BEGIN

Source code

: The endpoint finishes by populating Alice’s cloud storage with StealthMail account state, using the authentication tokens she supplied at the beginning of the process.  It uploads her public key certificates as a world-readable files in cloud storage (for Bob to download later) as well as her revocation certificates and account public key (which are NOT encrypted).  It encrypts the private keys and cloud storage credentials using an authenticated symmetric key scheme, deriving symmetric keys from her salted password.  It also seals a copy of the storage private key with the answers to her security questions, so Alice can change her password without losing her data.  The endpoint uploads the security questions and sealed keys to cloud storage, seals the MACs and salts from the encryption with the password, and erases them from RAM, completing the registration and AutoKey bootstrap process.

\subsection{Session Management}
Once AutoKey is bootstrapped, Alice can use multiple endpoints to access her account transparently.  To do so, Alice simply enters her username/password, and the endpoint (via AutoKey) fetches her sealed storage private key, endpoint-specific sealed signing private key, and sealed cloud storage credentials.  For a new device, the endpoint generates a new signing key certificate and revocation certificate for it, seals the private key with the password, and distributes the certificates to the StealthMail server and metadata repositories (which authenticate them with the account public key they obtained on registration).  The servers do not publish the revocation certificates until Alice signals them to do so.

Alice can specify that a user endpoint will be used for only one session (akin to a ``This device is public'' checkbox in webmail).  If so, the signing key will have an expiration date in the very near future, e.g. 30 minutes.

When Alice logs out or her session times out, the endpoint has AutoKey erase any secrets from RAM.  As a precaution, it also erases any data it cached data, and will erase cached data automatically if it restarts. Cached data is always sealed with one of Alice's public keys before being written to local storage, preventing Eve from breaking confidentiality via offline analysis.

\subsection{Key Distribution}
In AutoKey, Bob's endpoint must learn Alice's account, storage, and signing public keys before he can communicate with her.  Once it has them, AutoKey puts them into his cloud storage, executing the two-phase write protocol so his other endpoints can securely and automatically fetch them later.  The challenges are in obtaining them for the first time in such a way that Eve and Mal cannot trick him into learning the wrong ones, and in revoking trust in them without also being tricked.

END

▸ Your task
Up to and including the line with "Once AutoKey is", output each line of the entries above exactly, starting from the first.

▸ Answer for this exercise
Source code

: The endpoint finishes by populating Alice’s cloud storage with StealthMail account state, using the authentication tokens she supplied at the beginning of the process.  It uploads her public key certificates as a world-readable files in cloud storage (for Bob to download later) as well as her revocation certificates and account public key (which are NOT encrypted).  It encrypts the private keys and cloud storage credentials using an authenticated symmetric key scheme, deriving symmetric keys from her salted password.  It also seals a copy of the storage private key with the answers to her security questions, so Alice can change her password without losing her data.  The endpoint uploads the security questions and sealed keys to cloud storage, seals the MACs and salts from the encryption with the password, and erases them from RAM, completing the registration and AutoKey bootstrap process.

\subsection{Session Management}
Once AutoKey is bootstrapped, Alice can use multiple endpoints to access her account transparently.  To do so, Alice simply enters her username/password, and the endpoint (via AutoKey) fetches her sealed storage private key, endpoint-specific sealed signing private key, and sealed cloud storage credentials.  For a new device, the endpoint generates a new signing key certificate and revocation certificate for it, seals the private key with the password, and distributes the certificates to the StealthMail server and metadata repositories (which authenticate them with the account public key they obtained on registration).  The servers do not publish the revocation certificates until Alice signals them to do so.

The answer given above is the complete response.